Diálogo com a cultura não é confortável

Tolentino Mendonça, director do Secretariado Nacional da Pastoral da Cultura, fala dos caminhos que a Igreja pretende percorrer neste campo

Em entrevista à ECCLESIA, o Pe. Tolentino Mendonça, director do Secretariado Nacional da Pastoral da Cultura (SNPC), fala dos caminhos que a Igreja pretende percorrer depois do impacto provocado pela visita de Bento XVI ao nosso país, particularmente o encontro de 12 de Maio, no Centro Cultural de Belém.

Agência ECCLESIA (AE) – Depois do encontro com Bento XVI, vai haver oportunidade para retomar os laços criados com os agentes da cultura em Portugal?

Tolentino Mendonça (TM) – Neste momento, o nosso episcopado está a envolver toda a Igreja numa reflexão sobre o modelo pastoral de conjunto e nessa reflexão percebe-se que a cultura ganha um espaço prioritário na acção e na atenção da Igreja.

Isso reflecte o trabalho que foi sendo feito até este momento, por vários interlocutores, e reflecte também uma visão da Igreja no seu conjunto, bem como aquele elan do Espírito que foi o encontro do Papa com o mundo da cultura no Centro Cultural de Belém

É preciso aproveitar esse elan e ver se, de facto, é desta que vamos lá, no sentido de a Igreja portuguesa a ter uma projectualidade cultural que se traduz numa multiplicidade de presenças.

Hoje falar de cultura não é apenas falar dos âmbitos artísticos, é falar daquilo que move a vida dos nossos contemporâneos, daquilo que os apaixona e daquilo que os magoa, falar no fundo do horizonte antropológico em que nos inscrevemos.

A verdade é que os modelos pastorais tradicionais da Igreja tinham diante de si um homem e uma mulher diferentes daquilo que são hoje os portugueses.
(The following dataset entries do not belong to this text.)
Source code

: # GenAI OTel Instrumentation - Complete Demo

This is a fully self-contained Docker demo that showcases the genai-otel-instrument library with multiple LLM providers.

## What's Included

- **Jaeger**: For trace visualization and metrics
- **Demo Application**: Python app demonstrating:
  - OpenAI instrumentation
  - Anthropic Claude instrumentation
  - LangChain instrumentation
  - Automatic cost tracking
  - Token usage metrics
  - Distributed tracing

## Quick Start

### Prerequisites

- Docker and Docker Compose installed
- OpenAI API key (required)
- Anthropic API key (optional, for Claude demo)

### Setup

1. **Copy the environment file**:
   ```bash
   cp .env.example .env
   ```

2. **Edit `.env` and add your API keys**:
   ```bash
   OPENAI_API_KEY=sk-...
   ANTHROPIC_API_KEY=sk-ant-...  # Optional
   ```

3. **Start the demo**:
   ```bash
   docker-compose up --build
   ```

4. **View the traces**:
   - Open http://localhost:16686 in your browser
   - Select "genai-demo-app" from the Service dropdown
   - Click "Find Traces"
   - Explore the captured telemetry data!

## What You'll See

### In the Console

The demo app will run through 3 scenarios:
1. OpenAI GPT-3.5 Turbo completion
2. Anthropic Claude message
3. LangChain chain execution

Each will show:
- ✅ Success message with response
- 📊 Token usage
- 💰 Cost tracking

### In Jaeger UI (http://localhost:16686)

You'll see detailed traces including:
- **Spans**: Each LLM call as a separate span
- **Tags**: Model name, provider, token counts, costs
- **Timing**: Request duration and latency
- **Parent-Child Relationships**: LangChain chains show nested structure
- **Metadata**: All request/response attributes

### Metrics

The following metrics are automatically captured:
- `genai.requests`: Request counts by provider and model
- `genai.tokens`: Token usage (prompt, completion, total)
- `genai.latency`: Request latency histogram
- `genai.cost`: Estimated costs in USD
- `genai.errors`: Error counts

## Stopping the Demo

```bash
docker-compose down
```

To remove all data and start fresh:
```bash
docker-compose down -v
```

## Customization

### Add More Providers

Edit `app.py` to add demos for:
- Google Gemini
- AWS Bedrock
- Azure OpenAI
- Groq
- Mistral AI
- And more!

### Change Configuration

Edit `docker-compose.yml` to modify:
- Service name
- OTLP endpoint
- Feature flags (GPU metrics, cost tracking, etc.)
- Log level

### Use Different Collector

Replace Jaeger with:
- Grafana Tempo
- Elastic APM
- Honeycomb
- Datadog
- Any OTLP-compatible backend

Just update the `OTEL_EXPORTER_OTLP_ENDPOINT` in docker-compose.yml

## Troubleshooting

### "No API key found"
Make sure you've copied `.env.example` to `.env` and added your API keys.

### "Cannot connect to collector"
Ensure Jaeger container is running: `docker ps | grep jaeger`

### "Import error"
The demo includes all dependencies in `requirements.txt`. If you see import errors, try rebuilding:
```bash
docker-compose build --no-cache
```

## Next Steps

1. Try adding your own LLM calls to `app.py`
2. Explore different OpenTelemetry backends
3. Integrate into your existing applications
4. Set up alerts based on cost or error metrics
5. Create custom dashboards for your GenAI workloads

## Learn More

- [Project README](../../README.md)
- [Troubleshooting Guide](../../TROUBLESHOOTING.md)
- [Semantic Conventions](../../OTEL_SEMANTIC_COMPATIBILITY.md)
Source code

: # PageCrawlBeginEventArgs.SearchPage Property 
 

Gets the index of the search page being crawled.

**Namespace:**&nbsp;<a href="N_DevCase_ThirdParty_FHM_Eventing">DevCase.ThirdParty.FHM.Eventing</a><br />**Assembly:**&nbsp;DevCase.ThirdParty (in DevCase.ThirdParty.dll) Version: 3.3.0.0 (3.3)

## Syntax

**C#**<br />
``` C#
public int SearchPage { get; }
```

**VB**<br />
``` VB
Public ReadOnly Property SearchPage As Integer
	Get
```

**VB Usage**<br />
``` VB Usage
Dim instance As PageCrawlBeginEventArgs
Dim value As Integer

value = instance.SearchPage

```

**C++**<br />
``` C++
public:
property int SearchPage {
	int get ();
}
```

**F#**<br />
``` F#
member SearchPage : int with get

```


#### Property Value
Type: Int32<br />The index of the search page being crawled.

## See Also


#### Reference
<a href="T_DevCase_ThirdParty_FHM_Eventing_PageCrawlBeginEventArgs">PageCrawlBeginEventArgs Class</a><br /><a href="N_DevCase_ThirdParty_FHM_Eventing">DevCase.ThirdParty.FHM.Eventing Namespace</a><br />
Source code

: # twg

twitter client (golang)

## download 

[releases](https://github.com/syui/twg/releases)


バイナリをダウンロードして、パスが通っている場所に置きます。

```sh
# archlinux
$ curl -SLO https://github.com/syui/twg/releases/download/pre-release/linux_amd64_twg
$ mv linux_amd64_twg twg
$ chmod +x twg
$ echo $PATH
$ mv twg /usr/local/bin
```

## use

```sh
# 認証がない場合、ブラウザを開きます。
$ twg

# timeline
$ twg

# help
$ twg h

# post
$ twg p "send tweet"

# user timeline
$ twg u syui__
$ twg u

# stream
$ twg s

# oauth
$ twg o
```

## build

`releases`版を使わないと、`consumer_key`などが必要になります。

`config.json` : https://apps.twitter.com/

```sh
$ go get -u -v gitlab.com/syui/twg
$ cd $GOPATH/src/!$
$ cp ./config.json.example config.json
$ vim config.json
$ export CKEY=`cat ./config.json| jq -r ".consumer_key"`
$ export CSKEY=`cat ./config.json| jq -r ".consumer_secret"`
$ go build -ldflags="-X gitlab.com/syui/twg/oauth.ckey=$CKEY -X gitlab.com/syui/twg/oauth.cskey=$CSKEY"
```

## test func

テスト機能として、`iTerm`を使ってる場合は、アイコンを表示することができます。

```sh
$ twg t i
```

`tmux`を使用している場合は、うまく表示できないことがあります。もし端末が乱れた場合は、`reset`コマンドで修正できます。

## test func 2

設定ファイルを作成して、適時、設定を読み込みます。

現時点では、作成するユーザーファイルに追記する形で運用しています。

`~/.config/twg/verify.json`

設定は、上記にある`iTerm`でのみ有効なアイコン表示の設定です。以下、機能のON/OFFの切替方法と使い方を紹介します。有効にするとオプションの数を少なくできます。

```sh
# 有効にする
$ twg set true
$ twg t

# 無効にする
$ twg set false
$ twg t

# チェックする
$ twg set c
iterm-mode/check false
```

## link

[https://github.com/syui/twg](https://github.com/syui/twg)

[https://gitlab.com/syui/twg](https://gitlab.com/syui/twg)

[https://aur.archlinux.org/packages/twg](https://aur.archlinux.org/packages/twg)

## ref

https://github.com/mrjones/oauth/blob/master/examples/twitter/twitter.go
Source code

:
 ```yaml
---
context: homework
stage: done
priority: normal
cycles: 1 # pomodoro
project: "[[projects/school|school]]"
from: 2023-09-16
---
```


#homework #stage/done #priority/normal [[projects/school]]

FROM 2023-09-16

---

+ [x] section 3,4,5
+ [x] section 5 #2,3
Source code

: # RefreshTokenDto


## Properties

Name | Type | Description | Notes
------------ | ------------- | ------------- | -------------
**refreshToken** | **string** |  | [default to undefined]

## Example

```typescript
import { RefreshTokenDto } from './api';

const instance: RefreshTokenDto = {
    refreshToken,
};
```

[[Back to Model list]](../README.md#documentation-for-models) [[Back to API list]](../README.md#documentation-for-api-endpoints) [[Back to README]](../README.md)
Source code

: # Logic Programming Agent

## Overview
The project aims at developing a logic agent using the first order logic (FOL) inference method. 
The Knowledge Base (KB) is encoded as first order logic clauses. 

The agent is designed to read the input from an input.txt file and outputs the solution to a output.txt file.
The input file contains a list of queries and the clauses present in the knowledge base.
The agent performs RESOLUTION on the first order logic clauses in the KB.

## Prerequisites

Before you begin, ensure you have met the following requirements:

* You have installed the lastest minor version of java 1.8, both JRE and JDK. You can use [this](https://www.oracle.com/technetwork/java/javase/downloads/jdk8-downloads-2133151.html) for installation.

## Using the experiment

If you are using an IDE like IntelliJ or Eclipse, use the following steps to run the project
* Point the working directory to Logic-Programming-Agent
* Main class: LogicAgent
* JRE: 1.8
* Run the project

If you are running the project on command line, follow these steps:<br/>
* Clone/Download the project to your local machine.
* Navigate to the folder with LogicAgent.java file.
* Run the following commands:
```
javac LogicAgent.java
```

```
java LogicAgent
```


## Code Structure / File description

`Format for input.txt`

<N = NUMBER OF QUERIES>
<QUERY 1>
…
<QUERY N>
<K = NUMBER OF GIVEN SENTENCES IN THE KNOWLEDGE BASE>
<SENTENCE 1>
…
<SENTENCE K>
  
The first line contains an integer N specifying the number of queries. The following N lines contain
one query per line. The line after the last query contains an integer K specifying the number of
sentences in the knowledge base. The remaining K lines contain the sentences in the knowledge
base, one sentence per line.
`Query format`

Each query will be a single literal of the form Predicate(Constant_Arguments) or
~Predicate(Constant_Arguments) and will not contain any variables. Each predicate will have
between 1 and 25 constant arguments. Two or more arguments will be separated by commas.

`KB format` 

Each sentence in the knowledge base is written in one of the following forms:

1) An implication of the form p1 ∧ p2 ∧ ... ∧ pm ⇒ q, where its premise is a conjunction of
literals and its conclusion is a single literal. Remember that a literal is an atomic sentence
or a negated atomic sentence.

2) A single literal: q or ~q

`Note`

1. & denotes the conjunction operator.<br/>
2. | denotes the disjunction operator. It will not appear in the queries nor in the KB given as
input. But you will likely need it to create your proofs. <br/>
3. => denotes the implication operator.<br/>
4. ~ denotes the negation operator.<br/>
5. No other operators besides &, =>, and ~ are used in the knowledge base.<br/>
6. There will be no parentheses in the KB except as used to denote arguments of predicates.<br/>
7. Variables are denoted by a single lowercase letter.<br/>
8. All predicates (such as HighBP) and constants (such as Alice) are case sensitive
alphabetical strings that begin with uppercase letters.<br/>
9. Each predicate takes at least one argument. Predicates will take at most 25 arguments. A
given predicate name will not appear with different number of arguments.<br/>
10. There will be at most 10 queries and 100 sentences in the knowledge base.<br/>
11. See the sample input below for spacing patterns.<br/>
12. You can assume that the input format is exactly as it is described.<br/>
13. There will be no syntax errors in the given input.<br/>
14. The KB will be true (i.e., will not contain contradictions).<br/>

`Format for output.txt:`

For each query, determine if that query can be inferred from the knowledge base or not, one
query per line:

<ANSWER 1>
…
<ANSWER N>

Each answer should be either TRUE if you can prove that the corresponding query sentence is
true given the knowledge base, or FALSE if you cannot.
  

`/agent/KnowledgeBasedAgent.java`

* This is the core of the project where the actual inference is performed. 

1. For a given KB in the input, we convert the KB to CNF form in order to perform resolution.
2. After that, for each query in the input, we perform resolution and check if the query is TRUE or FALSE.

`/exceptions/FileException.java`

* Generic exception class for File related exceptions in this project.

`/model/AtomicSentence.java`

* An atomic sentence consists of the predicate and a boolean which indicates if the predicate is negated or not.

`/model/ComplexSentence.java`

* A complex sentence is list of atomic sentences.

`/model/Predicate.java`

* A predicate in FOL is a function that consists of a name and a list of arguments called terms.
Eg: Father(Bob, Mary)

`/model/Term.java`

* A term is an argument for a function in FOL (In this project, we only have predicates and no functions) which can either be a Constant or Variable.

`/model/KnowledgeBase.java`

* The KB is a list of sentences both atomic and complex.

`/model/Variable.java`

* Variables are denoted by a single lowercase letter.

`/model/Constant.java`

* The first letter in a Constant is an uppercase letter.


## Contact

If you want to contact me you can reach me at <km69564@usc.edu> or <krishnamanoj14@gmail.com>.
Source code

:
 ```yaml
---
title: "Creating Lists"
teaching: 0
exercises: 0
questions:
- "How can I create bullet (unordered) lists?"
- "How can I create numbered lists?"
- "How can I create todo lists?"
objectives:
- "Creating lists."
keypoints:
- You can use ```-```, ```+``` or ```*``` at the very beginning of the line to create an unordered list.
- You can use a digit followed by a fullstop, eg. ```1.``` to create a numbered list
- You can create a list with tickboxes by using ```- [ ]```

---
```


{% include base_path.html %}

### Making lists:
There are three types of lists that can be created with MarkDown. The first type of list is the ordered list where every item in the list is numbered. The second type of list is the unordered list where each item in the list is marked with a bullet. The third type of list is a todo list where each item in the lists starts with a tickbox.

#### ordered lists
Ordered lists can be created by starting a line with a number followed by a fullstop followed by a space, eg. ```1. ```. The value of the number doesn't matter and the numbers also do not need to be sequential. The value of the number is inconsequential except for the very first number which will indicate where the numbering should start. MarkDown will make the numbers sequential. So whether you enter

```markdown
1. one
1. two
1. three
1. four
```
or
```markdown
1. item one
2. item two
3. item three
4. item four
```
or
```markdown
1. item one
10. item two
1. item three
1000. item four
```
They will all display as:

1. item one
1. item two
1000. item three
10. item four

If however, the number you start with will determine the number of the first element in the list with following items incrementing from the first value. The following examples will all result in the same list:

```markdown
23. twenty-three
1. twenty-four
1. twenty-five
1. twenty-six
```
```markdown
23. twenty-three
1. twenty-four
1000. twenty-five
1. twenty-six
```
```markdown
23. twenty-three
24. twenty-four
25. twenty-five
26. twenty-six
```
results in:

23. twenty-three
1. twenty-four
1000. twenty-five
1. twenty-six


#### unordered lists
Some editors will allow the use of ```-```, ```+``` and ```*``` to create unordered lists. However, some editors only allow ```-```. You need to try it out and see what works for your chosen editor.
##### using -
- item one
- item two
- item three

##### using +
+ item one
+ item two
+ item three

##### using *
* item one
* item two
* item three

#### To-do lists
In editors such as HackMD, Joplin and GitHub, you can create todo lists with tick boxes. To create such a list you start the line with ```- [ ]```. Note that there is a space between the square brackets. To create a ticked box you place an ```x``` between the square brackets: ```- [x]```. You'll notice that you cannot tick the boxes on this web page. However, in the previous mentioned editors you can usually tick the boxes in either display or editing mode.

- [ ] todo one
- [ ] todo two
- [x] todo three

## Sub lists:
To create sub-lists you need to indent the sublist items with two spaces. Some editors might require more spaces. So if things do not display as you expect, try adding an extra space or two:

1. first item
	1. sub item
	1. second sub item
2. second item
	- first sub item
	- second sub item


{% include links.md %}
Mesmo nesta visita papal, o tipo sociológico de pessoas que estava presente no Terreiro do Paço, a comunidade cristã, é muito diferente do da primeira visita de João Paulo II (1982, ndr), em que o Portugal era ainda rural, com características que hoje não continuam.

A Pastoral da Cultura ganha um papel de pivot, no sentido de fazer pontes, facilitar encontros, dar a conhecer, gerar presenças, abrir portas, dar à Igreja um elemento que é sempre fundamental, o ser especialista em humanidade.

Há dinâmicas eternas no coração do homem, mas há muito que depende da cultura e do tempo.

 

AE – A Igreja continua a ser necessária para que a linguagem do mundo da cultura ganhe um sentido?

TM – Criou-se um espaço confortável, cómodo, de silêncio, porque quando estamos parados, ninguém faz perguntas a ninguém, não se é questionado nem se questiona. Criou-se uma espécie de pacto de silêncio” entre a Igreja e a Cultura que se tornou insustentável, porque nos conduz a um afastamento progressivo da própria realidade.

Corremos o risco de estar a pregar e a utilizar uma linguagem, um conjunto de representações que hoje já não tocam, não são sequer perceptíveis, não se compreende o discurso. Nesse sentido, é preciso um grande esforço de tradução.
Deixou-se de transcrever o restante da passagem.